Repeat the following lines exactly and nothing else: the line containing "अलिलङ्गु मॆय्याऩै अऩ्ऱु" and each line after it through the end of the listing.

====== DATA RECORDS ======

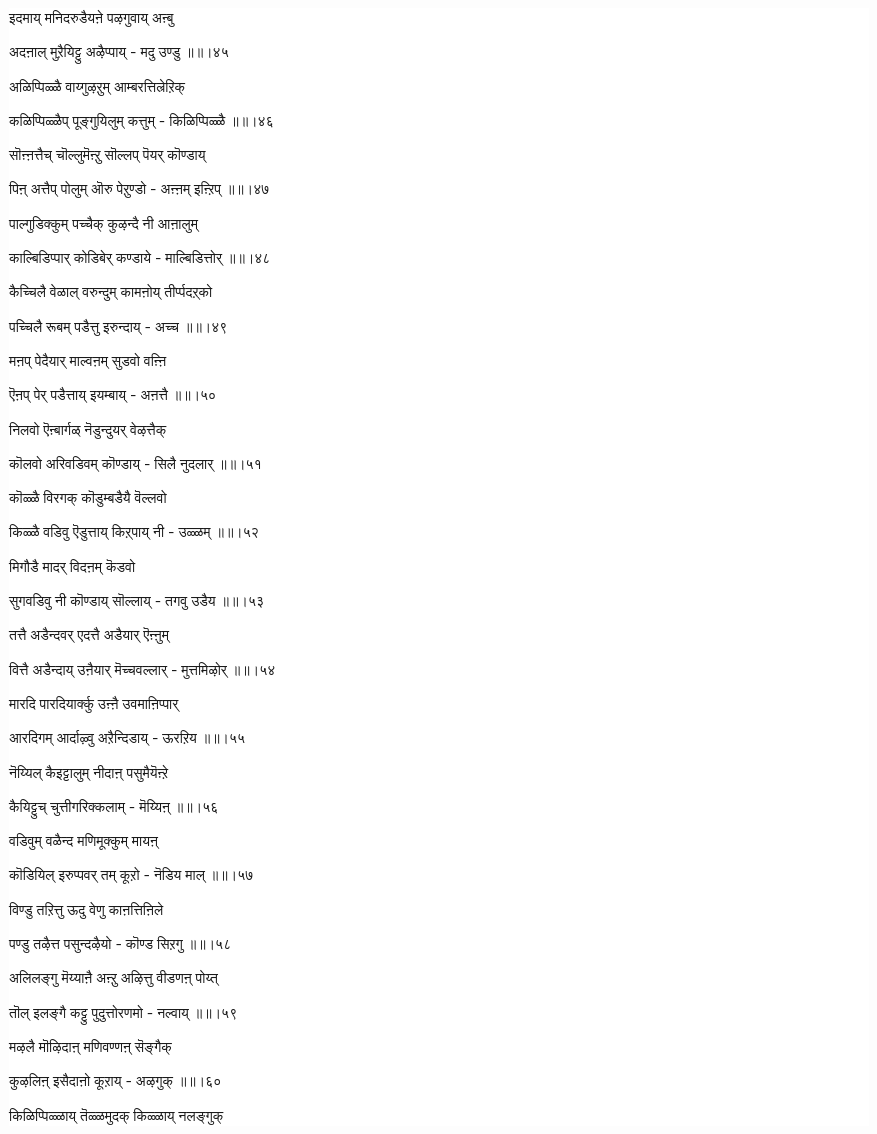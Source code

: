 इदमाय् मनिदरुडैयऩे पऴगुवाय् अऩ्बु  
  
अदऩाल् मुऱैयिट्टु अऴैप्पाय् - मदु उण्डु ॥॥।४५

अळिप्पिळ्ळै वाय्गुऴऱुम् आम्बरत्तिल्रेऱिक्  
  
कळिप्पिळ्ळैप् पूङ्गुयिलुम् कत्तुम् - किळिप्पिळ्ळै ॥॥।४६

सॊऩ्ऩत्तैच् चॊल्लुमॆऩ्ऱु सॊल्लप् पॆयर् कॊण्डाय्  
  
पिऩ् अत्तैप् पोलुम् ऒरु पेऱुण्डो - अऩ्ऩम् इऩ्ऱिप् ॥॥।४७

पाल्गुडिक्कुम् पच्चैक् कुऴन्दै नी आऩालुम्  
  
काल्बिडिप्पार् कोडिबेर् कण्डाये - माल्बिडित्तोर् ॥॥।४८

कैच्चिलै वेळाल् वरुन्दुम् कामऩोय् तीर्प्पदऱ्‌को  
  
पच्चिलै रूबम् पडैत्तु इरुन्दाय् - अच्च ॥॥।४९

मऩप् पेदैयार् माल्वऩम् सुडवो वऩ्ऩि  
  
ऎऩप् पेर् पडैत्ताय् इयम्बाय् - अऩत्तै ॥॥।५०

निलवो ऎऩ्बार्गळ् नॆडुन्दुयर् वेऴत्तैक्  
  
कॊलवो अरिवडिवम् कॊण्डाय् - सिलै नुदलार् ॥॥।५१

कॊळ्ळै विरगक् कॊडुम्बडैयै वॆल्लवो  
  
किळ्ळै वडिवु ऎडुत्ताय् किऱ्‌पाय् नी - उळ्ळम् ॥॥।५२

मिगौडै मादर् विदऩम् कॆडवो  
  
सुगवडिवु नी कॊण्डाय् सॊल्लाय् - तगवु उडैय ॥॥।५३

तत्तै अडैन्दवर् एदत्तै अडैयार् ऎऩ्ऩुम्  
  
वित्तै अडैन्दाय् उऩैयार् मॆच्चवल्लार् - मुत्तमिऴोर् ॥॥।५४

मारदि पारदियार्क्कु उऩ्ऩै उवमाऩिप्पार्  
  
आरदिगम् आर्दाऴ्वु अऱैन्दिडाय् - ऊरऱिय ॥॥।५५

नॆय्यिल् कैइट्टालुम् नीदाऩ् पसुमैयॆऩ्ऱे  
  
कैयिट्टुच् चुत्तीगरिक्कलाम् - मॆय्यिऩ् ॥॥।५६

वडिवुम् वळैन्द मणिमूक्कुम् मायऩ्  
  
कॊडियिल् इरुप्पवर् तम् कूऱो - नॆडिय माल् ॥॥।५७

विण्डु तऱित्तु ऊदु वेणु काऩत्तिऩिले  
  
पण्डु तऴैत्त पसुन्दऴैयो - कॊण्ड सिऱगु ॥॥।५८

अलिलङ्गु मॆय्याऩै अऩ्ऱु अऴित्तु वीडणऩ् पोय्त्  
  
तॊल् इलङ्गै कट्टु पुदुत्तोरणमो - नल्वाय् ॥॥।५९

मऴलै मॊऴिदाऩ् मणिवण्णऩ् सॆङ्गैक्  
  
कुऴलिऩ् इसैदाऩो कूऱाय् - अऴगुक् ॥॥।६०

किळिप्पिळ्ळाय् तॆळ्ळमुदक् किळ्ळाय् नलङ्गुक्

======

EXERCISE OUTPUT:
अलिलङ्गु मॆय्याऩै अऩ्ऱु अऴित्तु वीडणऩ् पोय्त्  
  
तॊल् इलङ्गै कट्टु पुदुत्तोरणमो - नल्वाय् ॥॥।५९

मऴलै मॊऴिदाऩ् मणिवण्णऩ् सॆङ्गैक्  
  
कुऴलिऩ् इसैदाऩो कूऱाय् - अऴगुक् ॥॥।६०

किळिप्पिळ्ळाय् तॆळ्ळमुदक् किळ्ळाय् नलङ्गुक्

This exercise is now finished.